Records from a data collection
_ _ _ _ _ _ _
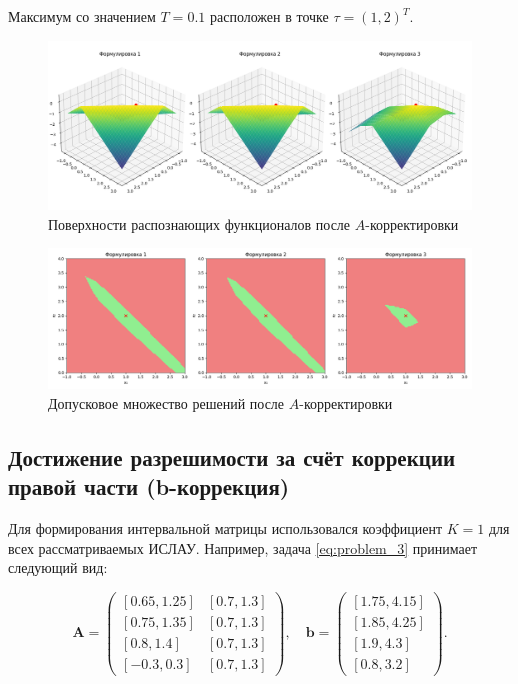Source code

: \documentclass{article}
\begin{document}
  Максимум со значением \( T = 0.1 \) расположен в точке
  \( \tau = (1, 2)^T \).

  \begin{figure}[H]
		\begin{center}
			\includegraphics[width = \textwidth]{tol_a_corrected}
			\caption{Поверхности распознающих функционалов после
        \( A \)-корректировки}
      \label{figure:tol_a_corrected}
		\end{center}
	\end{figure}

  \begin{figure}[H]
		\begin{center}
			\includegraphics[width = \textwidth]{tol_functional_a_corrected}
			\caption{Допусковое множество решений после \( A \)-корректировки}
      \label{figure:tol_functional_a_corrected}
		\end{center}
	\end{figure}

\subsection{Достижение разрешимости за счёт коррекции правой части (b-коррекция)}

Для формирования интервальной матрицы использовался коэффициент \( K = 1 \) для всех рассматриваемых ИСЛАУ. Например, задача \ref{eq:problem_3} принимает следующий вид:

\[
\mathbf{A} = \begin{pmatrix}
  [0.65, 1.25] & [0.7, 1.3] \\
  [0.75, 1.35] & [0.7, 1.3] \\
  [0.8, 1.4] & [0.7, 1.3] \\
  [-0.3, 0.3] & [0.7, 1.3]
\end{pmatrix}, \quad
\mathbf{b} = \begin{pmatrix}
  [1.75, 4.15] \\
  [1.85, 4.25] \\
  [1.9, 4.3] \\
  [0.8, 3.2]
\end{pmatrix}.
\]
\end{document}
_ _ _ _ _ _ _
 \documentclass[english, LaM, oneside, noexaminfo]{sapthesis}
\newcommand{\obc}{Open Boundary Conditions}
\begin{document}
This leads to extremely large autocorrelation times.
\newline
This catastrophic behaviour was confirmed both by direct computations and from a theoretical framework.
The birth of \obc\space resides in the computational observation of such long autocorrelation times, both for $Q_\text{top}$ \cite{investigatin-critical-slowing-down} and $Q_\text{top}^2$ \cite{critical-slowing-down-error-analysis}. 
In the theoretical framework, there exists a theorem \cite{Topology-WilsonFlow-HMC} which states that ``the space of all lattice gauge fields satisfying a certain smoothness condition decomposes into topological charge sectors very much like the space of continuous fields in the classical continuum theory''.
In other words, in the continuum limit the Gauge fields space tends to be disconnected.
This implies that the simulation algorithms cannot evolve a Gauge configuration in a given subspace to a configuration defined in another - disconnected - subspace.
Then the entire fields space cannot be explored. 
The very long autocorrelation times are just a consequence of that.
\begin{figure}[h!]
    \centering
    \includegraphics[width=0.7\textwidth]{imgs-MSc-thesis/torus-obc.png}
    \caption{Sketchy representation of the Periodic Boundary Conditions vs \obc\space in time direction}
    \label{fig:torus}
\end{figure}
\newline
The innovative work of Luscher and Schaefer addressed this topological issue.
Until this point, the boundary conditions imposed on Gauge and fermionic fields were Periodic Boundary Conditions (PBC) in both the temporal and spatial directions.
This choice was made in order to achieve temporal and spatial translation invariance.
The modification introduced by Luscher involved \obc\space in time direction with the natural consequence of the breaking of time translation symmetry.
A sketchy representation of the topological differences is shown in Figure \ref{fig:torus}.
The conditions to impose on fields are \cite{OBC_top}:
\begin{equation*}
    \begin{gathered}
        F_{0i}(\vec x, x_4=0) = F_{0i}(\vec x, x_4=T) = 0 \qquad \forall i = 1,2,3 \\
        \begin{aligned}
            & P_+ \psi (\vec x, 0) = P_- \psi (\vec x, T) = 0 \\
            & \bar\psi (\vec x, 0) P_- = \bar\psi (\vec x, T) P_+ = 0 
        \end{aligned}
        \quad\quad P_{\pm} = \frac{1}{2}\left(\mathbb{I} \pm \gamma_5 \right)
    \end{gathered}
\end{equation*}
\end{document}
_ _ _ _ _ _ _
Directions:
Working from the records above, tally the lines that contain "autocorrelation" and give only the total.

Task answer:
3